START Data supplied

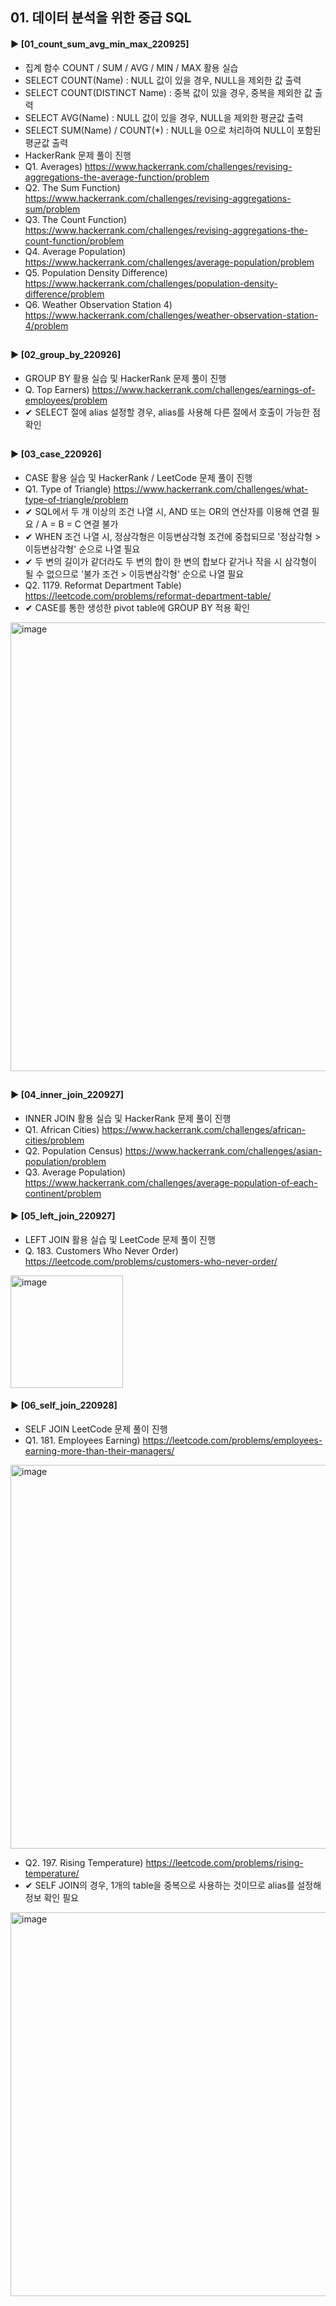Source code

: ####  
## 01. 데이터 분석을 위한 중급 SQL  
#### ► [01_count_sum_avg_min_max_220925]  
- 집계 함수 COUNT / SUM / AVG / MIN / MAX 활용 실습  
- SELECT COUNT(Name) : NULL 값이 있을 경우, NULL을 제외한 값 출력  
- SELECT COUNT(DISTINCT Name) : 중복 값이 있을 경우, 중복을 제외한 값 출력  
- SELECT AVG(Name) : NULL 값이 있을 경우, NULL을 제외한 평균값 출력  
- SELECT SUM(Name) / COUNT(*) : NULL을 0으로 처리하여 NULL이 포함된 평균값 출력  
- HackerRank 문제 풀이 진행  
- Q1. Averages) https://www.hackerrank.com/challenges/revising-aggregations-the-average-function/problem  
- Q2. The Sum Function) https://www.hackerrank.com/challenges/revising-aggregations-sum/problem  
- Q3. The Count Function) https://www.hackerrank.com/challenges/revising-aggregations-the-count-function/problem  
- Q4. Average Population) https://www.hackerrank.com/challenges/average-population/problem  
- Q5. Population Density Difference) https://www.hackerrank.com/challenges/population-density-difference/problem  
- Q6. Weather Observation Station 4) https://www.hackerrank.com/challenges/weather-observation-station-4/problem  
##  
#### ► [02_group_by_220926]  
- GROUP BY 활용 실습 및 HackerRank 문제 풀이 진행   
- Q. Top Earners) https://www.hackerrank.com/challenges/earnings-of-employees/problem  
- ✔︎ SELECT 절에 alias 설정할 경우, alias를 사용해 다른 절에서 호출이 가능한 점 확인  
##  
#### ► [03_case_220926]  
- CASE 활용 실습 및 HackerRank / LeetCode 문제 풀이 진행  
- Q1. Type of Triangle) https://www.hackerrank.com/challenges/what-type-of-triangle/problem  
- ✔︎ SQL에서 두 개 이상의 조건 나열 시, AND 또는 OR의 연산자를 이용해 연결 필요 / A = B = C 연결 불가  
- ✔︎ WHEN 조건 나열 시, 정삼각형은 이등변삼각형 조건에 중첩되므로 '정삼각형 > 이등변삼각형' 순으로 나열 필요  
- ✔︎ 두 변의 길이가 같더라도 두 변의 합이 한 변의 합보다 같거나 작을 시 삼각형이 될 수 없으므로 '불가 조건 > 이등변삼각형' 순으로 나열 필요  
- Q2. 1179. Reformat Department Table) https://leetcode.com/problems/reformat-department-table/  
- ✔︎ CASE를 통한 생성한 pivot table에 GROUP BY 적용 확인  
<img width="718" alt="image" src="https://user-images.githubusercontent.com/109773795/192389358-8c1b9604-59cb-4d1c-89ba-090cefcdc947.png">  

##  
#### ► [04_inner_join_220927]  
- INNER JOIN 활용 실습 및 HackerRank 문제 풀이 진행  
- Q1. African Cities) https://www.hackerrank.com/challenges/african-cities/problem
- Q2. Population Census) https://www.hackerrank.com/challenges/asian-population/problem
- Q3. Average Population) https://www.hackerrank.com/challenges/average-population-of-each-continent/problem
####  
#### ► [05_left_join_220927]  
- LEFT JOIN 활용 실습 및 LeetCode 문제 풀이 진행
- Q. 183. Customers Who Never Order) https://leetcode.com/problems/customers-who-never-order/
<img width="180" alt="image" src="https://user-images.githubusercontent.com/109773795/192438504-478244e2-f1ef-4183-8a36-c2d5fa6215c2.png">

####  
#### ► [06_self_join_220928]  
- SELF JOIN LeetCode 문제 풀이 진행
- Q1. 181. Employees Earning) https://leetcode.com/problems/employees-earning-more-than-their-managers/
<img width="614" alt="image" src="https://user-images.githubusercontent.com/109773795/192577367-0c085221-9dc5-4c40-a1df-06bf71348b61.png">

- Q2. 197. Rising Temperature) https://leetcode.com/problems/rising-temperature/
- ✔︎ SELF JOIN의 경우, 1개의 table을 중복으로 사용하는 것이므로 alias를 설정해 정보 확인 필요
<img width="614" alt="image" src="https://user-images.githubusercontent.com/109773795/192577577-85d16595-a9bc-49ad-ad07-5ecd862d1138.png">

####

END Data supplied

_Assignment:_ Using the data above, print exactly the lines from the line that contains "- 집계 함수 COUNT / SUM / AVG / MIN / MAX 활용 실습" through the line that contains "- Q5. Population", with both included.

_Response to this exercise:_
- 집계 함수 COUNT / SUM / AVG / MIN / MAX 활용 실습  
- SELECT COUNT(Name) : NULL 값이 있을 경우, NULL을 제외한 값 출력  
- SELECT COUNT(DISTINCT Name) : 중복 값이 있을 경우, 중복을 제외한 값 출력  
- SELECT AVG(Name) : NULL 값이 있을 경우, NULL을 제외한 평균값 출력  
- SELECT SUM(Name) / COUNT(*) : NULL을 0으로 처리하여 NULL이 포함된 평균값 출력  
- HackerRank 문제 풀이 진행  
- Q1. Averages) https://www.hackerrank.com/challenges/revising-aggregations-the-average-function/problem  
- Q2. The Sum Function) https://www.hackerrank.com/challenges/revising-aggregations-sum/problem  
- Q3. The Count Function) https://www.hackerrank.com/challenges/revising-aggregations-the-count-function/problem  
- Q4. Average Population) https://www.hackerrank.com/challenges/average-population/problem  
- Q5. Population Density Difference) https://www.hackerrank.com/challenges/population-density-difference/problem  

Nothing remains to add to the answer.